Will fans be able to watch games via traditional cable?: The Rockies continue to say that negotiations are ongoing to find a way for fans to watch games on systems like Comcast, Dish Network or DirectTV. I was originally told that a deal would hopefully be worked out before the regular season begins. However, there are no guarantees that’s going to happen, leaving some fans in limbo.

Will fans pay to stream games via Rockies.TV?: That’s the multimillion-dollar question facing owner Dick Monfort. The club launched its online streaming service last month. Rockies.TV will show all Rockies games this season, with Major League Baseball producing and distributing the games.

MLB will also remove blackouts for fans, meaning that for the first time, fans in the Rockies’ traditional TV territory can live stream all of the club’s games. To stream Rockies games only, the cost will be $19.99 per month or $99.99 for the season.

Streaming all sports, not just baseball, is the wave of the future. But several disgruntled fans have told me they won’t pay $19.99 monthly to watch a team that lost 103 games last season. I’m not sure I believe many of them. Baseball is part of the fabric of summer, and I think fans would miss tuning in to the local team more than they realize.

Still, it’s going to be a hard sell. Two years ago, the Rockies drew an average of just 15,000 household viewers per game via traditional TV, according to Forbes and Nielsen Media. Only the Miami Marlins and Oakland Athletics had worse ratings.

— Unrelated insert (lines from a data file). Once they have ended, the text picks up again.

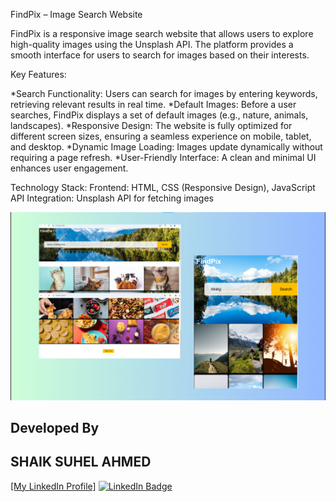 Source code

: FindPix – Image Search Website

FindPix is a responsive image search website that allows users to explore high-quality images using the Unsplash API. The platform provides a smooth interface for users to search for images based on their interests.

Key Features:

*Search Functionality: Users can search for images by entering keywords, retrieving relevant results in real time.
*Default Images: Before a user searches, FindPix displays a set of default images (e.g., nature, animals, landscapes).
*Responsive Design: The website is fully optimized for different screen sizes, ensuring a seamless experience on mobile, tablet, and desktop.
*Dynamic Image Loading: Images update dynamically without requiring a page refresh.
*User-Friendly Interface: A clean and minimal UI enhances user engagement.

Technology Stack:
Frontend: HTML, CSS (Responsive Design), JavaScript
API Integration: Unsplash API for fetching images

![image_alt](https://github.com/shaik-suhel1211/FindPix/blob/09d0cbb5553ffbacb122003c3f115041c21dca02/website_prev.png)

## Developed By 
## SHAIK SUHEL AHMED
[[My LinkedIn Profile]](https://www.linkedin.com/in/shaiksuhelahmed03/)
<a href="https://www.linkedin.com/in/shaiksuhelahmed03/" target="_blank">
 <img src="https://img.shields.io/badge/LinkedIn-Connect-blue?logo=linkedin&style=flat-square" alt="LinkedIn Badge" />
 </a>
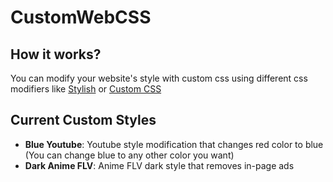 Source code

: # CustomWebCSS
## How it works?
You can modify your website's style with custom css using different css modifiers like [Stylish](https://chromewebstore.google.com/detail/stylish-temas-personaliza/fjnbnpbmkenffdnngjfgmeleoegfcffe?hl=es) or [Custom CSS](https://chromewebstore.google.com/detail/custom-css-by-denis/cemphncflepgmgfhcdegkbkekifodacd)

## Current Custom Styles
- **Blue Youtube**: Youtube style modification that changes red color to blue (You can change blue to any other color you want)
- **Dark Anime FLV**: Anime FLV dark style that removes in-page ads
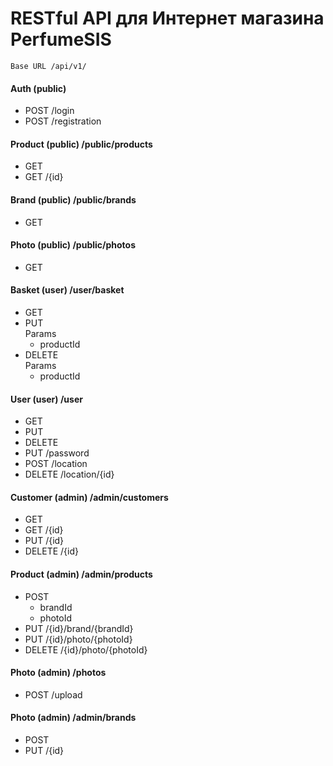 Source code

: # RESTful API для Интернет магазина PerfumeSIS

    Base URL /api/v1/

#### Auth (public)
 * POST /login
 * POST /registration

#### Product (public) /public/products
 * GET
 * GET /{id}

#### Brand (public) /public/brands
 * GET

#### Photo (public) /public/photos
 * GET 
 
#### Basket (user) /user/basket
 * GET
 * PUT <br/>
   Params
    * productId
 * DELETE <br/>
   Params
    * productId
    
#### User (user) /user
 * GET
 * PUT
 * DELETE
 * PUT /password
 * POST /location
 * DELETE /location/{id}
   
#### Customer (admin) /admin/customers
 * GET
 * GET /{id}
 * PUT /{id}
 * DELETE /{id}
 
#### Product (admin) /admin/products
 * POST
    * brandId
    * photoId
 * PUT /{id}/brand/{brandId}
 * PUT /{id}/photo/{photoId}
 * DELETE /{id}/photo/{photoId}
 
#### Photo (admin) /photos
 * POST /upload
 
#### Photo (admin) /admin/brands
 * POST
 * PUT /{id} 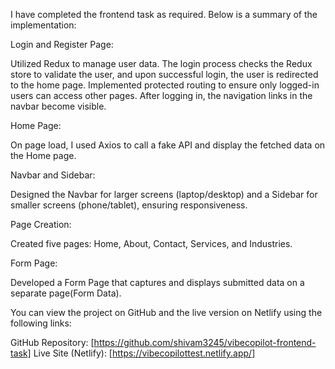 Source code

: 
I have completed the frontend task as required. Below is a summary of the implementation:


Login and Register Page:

Utilized Redux to manage user data. The login process checks the Redux store to validate the user, and upon successful login, the user is redirected to the home page.
Implemented protected routing to ensure only logged-in users can access other pages. After logging in, the navigation links in the navbar become visible.


Home Page:

On page load, I used Axios to call a fake API and display the fetched data on the Home page.


Navbar and Sidebar:

Designed the Navbar for larger screens (laptop/desktop) and a Sidebar for smaller screens (phone/tablet), ensuring responsiveness.


Page Creation:

Created five pages: Home, About, Contact, Services, and Industries.


Form Page:

Developed a Form Page that captures and displays submitted data on a separate page(Form Data).


You can view the project on GitHub and the live version on Netlify using the following links:

GitHub Repository: [https://github.com/shivam3245/vibecopilot-frontend-task]
Live Site (Netlify): [https://vibecopilottest.netlify.app/]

Will attendance tumble at Coors Field?: A little bit, but I don’t see a giant slide. Last season, the Rockies averaged 32,196 fans per game at Coors Field, down only slightly from the 32,467 average from 2022. Even if the Rockies stumble early — a distinct possibility — they have the Red Sox coming into town for three games after the All-Star Game and they end the season with the Cardinals and Dodgers coming to LoDo for what could be meaningful games for the visitors.

Which Rockies will make the All-Star Game?: We know every team sends at least one player to the Midsummer Classic, but I’ll give you three Rockies who could end up at Globe Life Field in Arlington, Texas on July 16.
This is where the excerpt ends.